Distressed Property Levels Continue To Fall

For the 9th week in a row, the share of mortgage loans in forbearance fell. This week the total dropped two basis points to 4.47%, according to the latest Forbearance and Call Volume Survey (MBA)

  • 2.23 million homeowners are in forbearance plans, according to MBA estimates.

Black Knight also had good news on the mortgage front. Their monthly monitor report showed that 217,000 homeowners became past due on their mortgages in March. This was the lowest such delinquency inflow of any month on record. (BK)

  • Loans 30 days past due were down 34% from February and down 50% from the same time last year. This is an all-time low.

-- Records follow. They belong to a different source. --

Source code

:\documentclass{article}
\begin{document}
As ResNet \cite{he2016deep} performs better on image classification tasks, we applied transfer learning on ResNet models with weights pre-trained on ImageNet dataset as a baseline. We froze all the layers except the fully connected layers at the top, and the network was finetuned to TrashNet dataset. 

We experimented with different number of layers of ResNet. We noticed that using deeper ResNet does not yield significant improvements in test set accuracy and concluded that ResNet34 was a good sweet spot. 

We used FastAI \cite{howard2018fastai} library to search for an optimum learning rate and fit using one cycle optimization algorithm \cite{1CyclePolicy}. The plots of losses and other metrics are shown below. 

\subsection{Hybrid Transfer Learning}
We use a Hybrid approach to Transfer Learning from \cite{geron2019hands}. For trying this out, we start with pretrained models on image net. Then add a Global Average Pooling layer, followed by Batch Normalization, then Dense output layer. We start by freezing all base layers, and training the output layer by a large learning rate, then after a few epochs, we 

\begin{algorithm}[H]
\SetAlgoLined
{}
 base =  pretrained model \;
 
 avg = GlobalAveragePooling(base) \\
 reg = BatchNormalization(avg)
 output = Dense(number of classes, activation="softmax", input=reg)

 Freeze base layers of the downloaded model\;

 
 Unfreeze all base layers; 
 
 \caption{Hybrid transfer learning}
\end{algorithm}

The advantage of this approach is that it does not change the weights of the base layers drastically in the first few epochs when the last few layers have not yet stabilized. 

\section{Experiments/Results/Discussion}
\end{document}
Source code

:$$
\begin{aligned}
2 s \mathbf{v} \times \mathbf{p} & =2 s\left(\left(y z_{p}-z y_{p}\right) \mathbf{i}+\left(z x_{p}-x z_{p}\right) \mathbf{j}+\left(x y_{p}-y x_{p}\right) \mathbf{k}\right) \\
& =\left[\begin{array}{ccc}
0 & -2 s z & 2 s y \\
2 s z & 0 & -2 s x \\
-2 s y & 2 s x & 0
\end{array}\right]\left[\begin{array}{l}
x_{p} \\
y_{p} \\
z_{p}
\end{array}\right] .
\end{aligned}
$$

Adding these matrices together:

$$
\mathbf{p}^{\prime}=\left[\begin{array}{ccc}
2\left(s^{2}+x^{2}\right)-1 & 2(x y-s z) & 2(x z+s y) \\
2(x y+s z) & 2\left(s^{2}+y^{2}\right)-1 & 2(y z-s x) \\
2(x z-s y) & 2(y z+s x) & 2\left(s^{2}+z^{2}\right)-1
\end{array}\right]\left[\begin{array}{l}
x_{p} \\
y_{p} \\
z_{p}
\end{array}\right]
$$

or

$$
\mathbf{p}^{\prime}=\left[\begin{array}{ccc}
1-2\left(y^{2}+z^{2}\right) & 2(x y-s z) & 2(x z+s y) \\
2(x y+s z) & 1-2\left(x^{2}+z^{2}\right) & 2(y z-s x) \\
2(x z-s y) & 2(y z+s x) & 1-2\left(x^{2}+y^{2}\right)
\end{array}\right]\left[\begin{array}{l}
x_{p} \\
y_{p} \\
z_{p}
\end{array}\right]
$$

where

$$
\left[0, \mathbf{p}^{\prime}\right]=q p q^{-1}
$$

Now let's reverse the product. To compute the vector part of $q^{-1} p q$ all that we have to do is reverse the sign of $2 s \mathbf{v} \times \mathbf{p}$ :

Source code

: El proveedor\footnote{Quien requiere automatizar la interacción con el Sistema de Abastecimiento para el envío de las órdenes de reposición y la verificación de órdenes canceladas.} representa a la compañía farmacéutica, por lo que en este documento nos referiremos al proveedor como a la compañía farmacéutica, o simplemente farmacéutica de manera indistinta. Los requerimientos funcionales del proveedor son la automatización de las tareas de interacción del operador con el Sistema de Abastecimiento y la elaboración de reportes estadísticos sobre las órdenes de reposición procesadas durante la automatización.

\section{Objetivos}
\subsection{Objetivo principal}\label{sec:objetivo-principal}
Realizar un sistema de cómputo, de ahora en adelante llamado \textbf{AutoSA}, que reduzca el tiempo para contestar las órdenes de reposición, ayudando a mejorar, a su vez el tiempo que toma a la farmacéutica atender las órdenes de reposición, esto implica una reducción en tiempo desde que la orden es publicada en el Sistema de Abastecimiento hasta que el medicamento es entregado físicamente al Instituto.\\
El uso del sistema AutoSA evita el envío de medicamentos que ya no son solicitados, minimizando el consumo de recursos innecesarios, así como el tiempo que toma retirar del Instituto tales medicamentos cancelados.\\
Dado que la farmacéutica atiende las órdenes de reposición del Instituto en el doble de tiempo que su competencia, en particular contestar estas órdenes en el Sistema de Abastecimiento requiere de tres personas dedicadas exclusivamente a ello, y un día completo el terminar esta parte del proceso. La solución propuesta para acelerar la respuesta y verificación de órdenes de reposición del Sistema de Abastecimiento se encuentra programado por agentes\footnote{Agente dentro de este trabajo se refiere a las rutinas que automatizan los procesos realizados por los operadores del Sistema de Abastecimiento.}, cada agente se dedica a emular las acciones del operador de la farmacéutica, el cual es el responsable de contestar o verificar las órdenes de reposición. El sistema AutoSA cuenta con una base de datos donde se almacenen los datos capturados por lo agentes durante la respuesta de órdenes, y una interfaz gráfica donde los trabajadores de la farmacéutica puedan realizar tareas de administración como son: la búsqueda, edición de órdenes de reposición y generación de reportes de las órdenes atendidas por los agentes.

The good news wasn’t restricted to residential real estate either. Data from the monthly CREF Loan Performance Survey finds that delinquency rates for mortgages backed by commercial and multifamily properties decreased again in April. (MBA)

  • 95.1% of outstanding loan balances were current, up from the 95.0% we saw inMarch. Loans 30-60 days delinquent were down ten basis points from the month earlier to 0.4%.

Commercial, like residential, does still have a total that is higher than normal of serious delinquent loans. However, as the economy recovers the property owners who can exit these programs will and those who can’t will see their properties absorbed back into the market which will be welcomed with open arms.